Task requirements: Produce a copy of every line in the records that holds the string "최소값을".
*** Opening of Input records ***
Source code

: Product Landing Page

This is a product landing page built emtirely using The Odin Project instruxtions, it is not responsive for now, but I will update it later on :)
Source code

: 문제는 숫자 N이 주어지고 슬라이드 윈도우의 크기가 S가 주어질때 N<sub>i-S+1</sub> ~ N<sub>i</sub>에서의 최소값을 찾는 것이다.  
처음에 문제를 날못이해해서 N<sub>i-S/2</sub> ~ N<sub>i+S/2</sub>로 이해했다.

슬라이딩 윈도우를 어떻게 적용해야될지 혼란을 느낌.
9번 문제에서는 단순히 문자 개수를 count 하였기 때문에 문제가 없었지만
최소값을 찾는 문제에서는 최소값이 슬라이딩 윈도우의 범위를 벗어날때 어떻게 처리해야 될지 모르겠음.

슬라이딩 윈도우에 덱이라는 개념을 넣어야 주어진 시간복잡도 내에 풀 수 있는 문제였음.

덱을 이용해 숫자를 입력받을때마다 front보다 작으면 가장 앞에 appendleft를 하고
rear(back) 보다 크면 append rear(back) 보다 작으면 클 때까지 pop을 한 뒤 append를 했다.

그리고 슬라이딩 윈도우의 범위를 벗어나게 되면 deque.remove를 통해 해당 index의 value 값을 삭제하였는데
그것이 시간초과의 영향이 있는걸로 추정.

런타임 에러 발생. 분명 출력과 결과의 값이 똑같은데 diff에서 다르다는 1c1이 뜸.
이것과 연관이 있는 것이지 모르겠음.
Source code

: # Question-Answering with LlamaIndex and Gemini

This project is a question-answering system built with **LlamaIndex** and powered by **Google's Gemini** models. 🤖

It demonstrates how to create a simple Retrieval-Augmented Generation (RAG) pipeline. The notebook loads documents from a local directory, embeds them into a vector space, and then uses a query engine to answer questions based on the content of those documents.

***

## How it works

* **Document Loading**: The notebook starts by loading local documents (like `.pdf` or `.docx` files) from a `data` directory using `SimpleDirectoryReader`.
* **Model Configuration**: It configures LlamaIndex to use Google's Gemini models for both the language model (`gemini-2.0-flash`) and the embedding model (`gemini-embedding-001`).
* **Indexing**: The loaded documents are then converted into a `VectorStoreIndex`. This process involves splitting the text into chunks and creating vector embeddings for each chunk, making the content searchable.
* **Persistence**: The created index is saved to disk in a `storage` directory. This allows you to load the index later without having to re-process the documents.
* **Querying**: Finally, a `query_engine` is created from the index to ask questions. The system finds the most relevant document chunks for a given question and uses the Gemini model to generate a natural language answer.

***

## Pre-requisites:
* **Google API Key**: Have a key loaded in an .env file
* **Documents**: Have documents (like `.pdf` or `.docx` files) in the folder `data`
*** Close of Input records ***
Solution for this problem:
: 문제는 숫자 N이 주어지고 슬라이드 윈도우의 크기가 S가 주어질때 N<sub>i-S+1</sub> ~ N<sub>i</sub>에서의 최소값을 찾는 것이다.  
최소값을 찾는 문제에서는 최소값이 슬라이딩 윈도우의 범위를 벗어날때 어떻게 처리해야 될지 모르겠음.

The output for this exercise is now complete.